An analysis of the demographic profile of Hezbollah martyrs poses a number of methodological challenges. For one, the lack of an official census makes it difficult to assess whether the geographical distribution of Hezbollah’s martyrs is proportional to the distribution of the Shia community across Lebanon (although voter registration data may provide a useful benchmark to contextualize the demographic characteristics of Hezbollah’s martyrs; see below). But since this article examines shifts over time in the geographical distribution of martyrs, controlling for the size of the Shia population in each region is only necessary insofar as the distribution of Lebanon’s Shiites may have also shifted over time. Indeed, migration patterns have generally moved away from peripheral areas and toward the Beirut area, possibly biasing the data. But since the distribution of Hezbollah’s martyrs has shifted away from Beirut, the divergent direction of these trends would only make the findings of this article more striking.
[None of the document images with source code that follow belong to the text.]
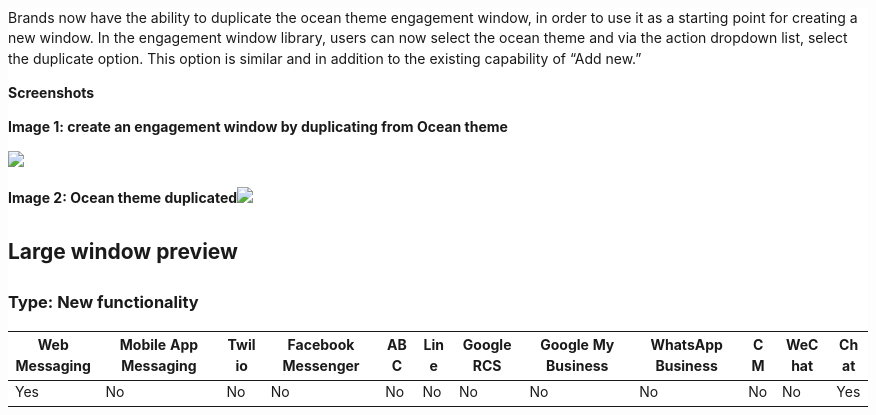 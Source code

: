 </tbody>
</table>
</div>

Brands now have the ability to duplicate the ocean theme engagement window, in order to use it as a starting point for creating a new window. In the engagement window library, users can now select the ocean theme and via the action dropdown list, select the duplicate option. This option is similar and in addition to the existing capability of “Add new.”

**Screenshots**

**Image 1: create an engagement window by duplicating from Ocean theme**

![](//ce-sr.s3.eu-west-1.amazonaws.com/knowledge/img/week-of-july-22-3.png)

**Image 2: Ocean theme duplicated![](//ce-sr.s3.eu-west-1.amazonaws.com/knowledge/img/week-of-july-22-4.png)**

## Large window preview

### Type: New functionality

<div class="tablecontainer">
<table class="releasenotes">
<thead>
<tr class="categoryrow">
<th>Web Messaging</th>
<th>Mobile App Messaging</th>
<th>Twilio</th>
<th>Facebook Messenger</th>
<th>ABC</th>
<th>Line</th>
<th>Google RCS</th>
<th>Google My Business</th>
<th>WhatsApp Business</th>
<th>CM</th>
<th>WeChat</th>
<th>Chat</th>
</tr>
</thead>
<tbody>
<tr>
<td>Yes</td>
<td>No</td>
<td>No</td>
<td>No</td>
<td>No</td>
<td>No</td>
<td>No</td>
<td>No</td>
<td>No</td>
<td>No</td>
<td>No</td>
<td>Yes</td>
</tr>
</tbody>
</table>
</div>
Moreover, hometowns identified in death announcements generally refer to town of origin, not town of residence; and as a result, migration patterns may ultimately have little or no bearing on the geographic concentration of Hezbollah’s base of support. Of course, possible discrepancies between town of origin and town of residence could also create methodological problems, given that the personal concerns and political attitudes of displaced families may no longer reflect those of the residents of their town of origin. But available information suggests that the majority of martyrs still resided in their town of origin; although residency data may be incomplete, it is worth noting that only about 10% of martyrdom announcements since 2013 indicate a town of residence that diverges from the specified town of origin.[viii]
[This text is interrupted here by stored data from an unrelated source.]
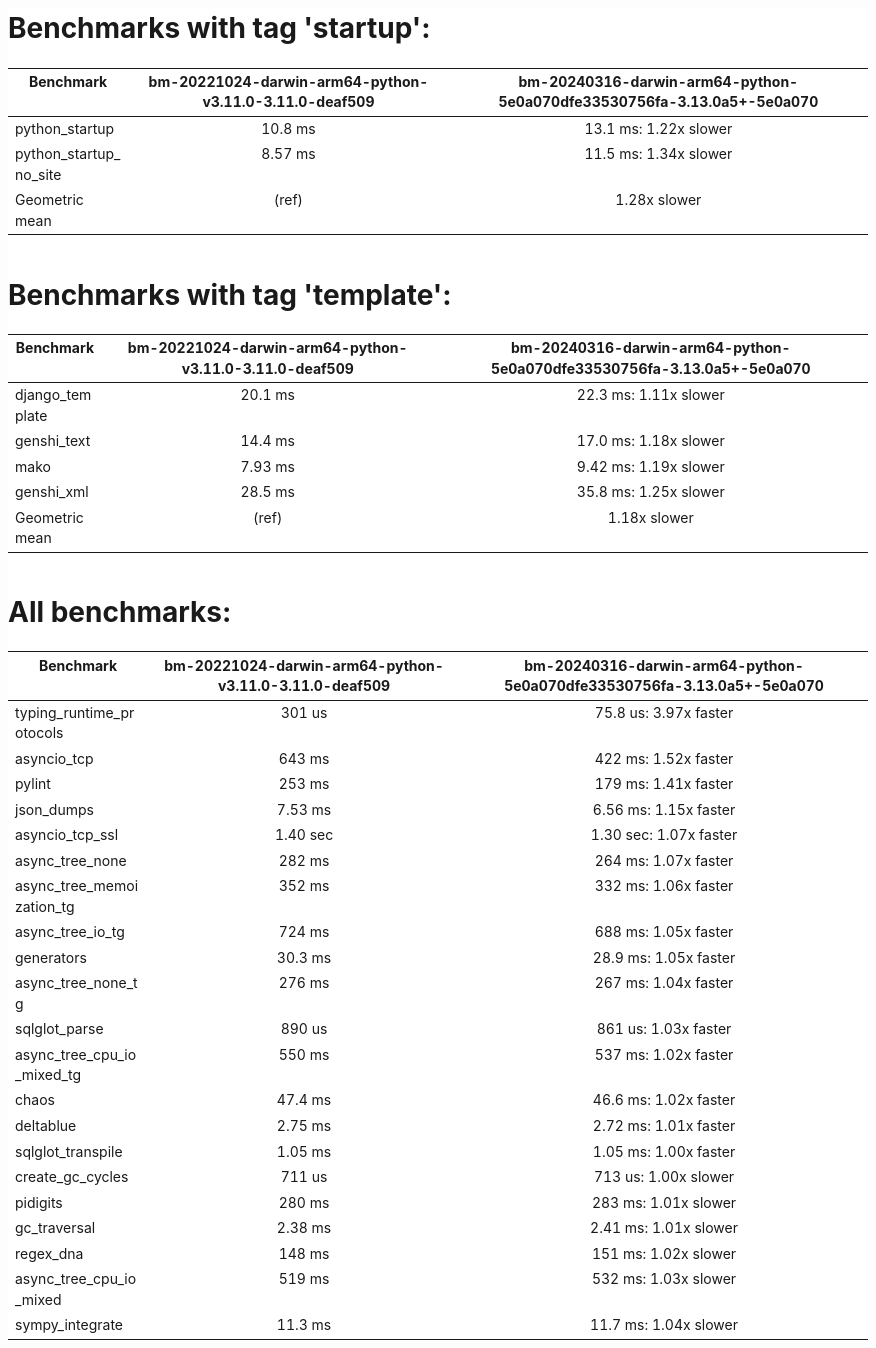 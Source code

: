 Benchmarks with tag 'startup':
==============================

| Benchmark              | bm-20221024-darwin-arm64-python-v3.11.0-3.11.0-deaf509 | bm-20240316-darwin-arm64-python-5e0a070dfe33530756fa-3.13.0a5+-5e0a070 |
|------------------------|:------------------------------------------------------:|:----------------------------------------------------------------------:|
| python_startup         | 10.8 ms                                                | 13.1 ms: 1.22x slower                                                  |
| python_startup_no_site | 8.57 ms                                                | 11.5 ms: 1.34x slower                                                  |
| Geometric mean         | (ref)                                                  | 1.28x slower                                                           |

Benchmarks with tag 'template':
===============================

| Benchmark       | bm-20221024-darwin-arm64-python-v3.11.0-3.11.0-deaf509 | bm-20240316-darwin-arm64-python-5e0a070dfe33530756fa-3.13.0a5+-5e0a070 |
|-----------------|:------------------------------------------------------:|:----------------------------------------------------------------------:|
| django_template | 20.1 ms                                                | 22.3 ms: 1.11x slower                                                  |
| genshi_text     | 14.4 ms                                                | 17.0 ms: 1.18x slower                                                  |
| mako            | 7.93 ms                                                | 9.42 ms: 1.19x slower                                                  |
| genshi_xml      | 28.5 ms                                                | 35.8 ms: 1.25x slower                                                  |
| Geometric mean  | (ref)                                                  | 1.18x slower                                                           |

All benchmarks:
===============

| Benchmark                  | bm-20221024-darwin-arm64-python-v3.11.0-3.11.0-deaf509 | bm-20240316-darwin-arm64-python-5e0a070dfe33530756fa-3.13.0a5+-5e0a070 |
|----------------------------|:------------------------------------------------------:|:----------------------------------------------------------------------:|
| typing_runtime_protocols   | 301 us                                                 | 75.8 us: 3.97x faster                                                  |
| asyncio_tcp                | 643 ms                                                 | 422 ms: 1.52x faster                                                   |
| pylint                     | 253 ms                                                 | 179 ms: 1.41x faster                                                   |
| json_dumps                 | 7.53 ms                                                | 6.56 ms: 1.15x faster                                                  |
| asyncio_tcp_ssl            | 1.40 sec                                               | 1.30 sec: 1.07x faster                                                 |
| async_tree_none            | 282 ms                                                 | 264 ms: 1.07x faster                                                   |
| async_tree_memoization_tg  | 352 ms                                                 | 332 ms: 1.06x faster                                                   |
| async_tree_io_tg           | 724 ms                                                 | 688 ms: 1.05x faster                                                   |
| generators                 | 30.3 ms                                                | 28.9 ms: 1.05x faster                                                  |
| async_tree_none_tg         | 276 ms                                                 | 267 ms: 1.04x faster                                                   |
| sqlglot_parse              | 890 us                                                 | 861 us: 1.03x faster                                                   |
| async_tree_cpu_io_mixed_tg | 550 ms                                                 | 537 ms: 1.02x faster                                                   |
| chaos                      | 47.4 ms                                                | 46.6 ms: 1.02x faster                                                  |
| deltablue                  | 2.75 ms                                                | 2.72 ms: 1.01x faster                                                  |
| sqlglot_transpile          | 1.05 ms                                                | 1.05 ms: 1.00x faster                                                  |
| create_gc_cycles           | 711 us                                                 | 713 us: 1.00x slower                                                   |
| pidigits                   | 280 ms                                                 | 283 ms: 1.01x slower                                                   |
| gc_traversal               | 2.38 ms                                                | 2.41 ms: 1.01x slower                                                  |
| regex_dna                  | 148 ms                                                 | 151 ms: 1.02x slower                                                   |
| async_tree_cpu_io_mixed    | 519 ms                                                 | 532 ms: 1.03x slower                                                   |
| sympy_integrate            | 11.3 ms                                                | 11.7 ms: 1.04x slower                                                  |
Hezbollah’s base of support can be broadly divided into the three regions of Lebanon in which the Shia population is concentrated: Beirut and its southern suburbs[ix], southern Lebanon[x], and the Baalbek-Hermel Governorate in the northern and central Bekaa valley. According to Lebanese government data collected and aggregated by the Lebanese Association for Democratic Elections and Lamba Labs, these three regions combined comprise about 90% of Lebanese Shia registered voters in 2017.[xi] Out of the total, 59% originated from southern Lebanon, 21% from Baalbek-Hermel, and 11% from Beirut and the Baabda District (which encompasses Beirut’s southern suburbs of Dahiya) combined.[xii] These figures have remained roughly consistent since 2005–the first year the organization compiled the data. This consistency may be attributed to the fact that Lebanese electoral laws require individuals to vote in their town of origin, derived through the father (or husband, in the case of women married to Lebanese men), and thus does not change when an individual moves to another region.[xiii] Because Hezbollah’s death announcements also identify the martyr’s town of origin, voter registration data may provide an imperfect but useful benchmark against which to gauge the distribution of Hezbollah’s martyrs.[xiv]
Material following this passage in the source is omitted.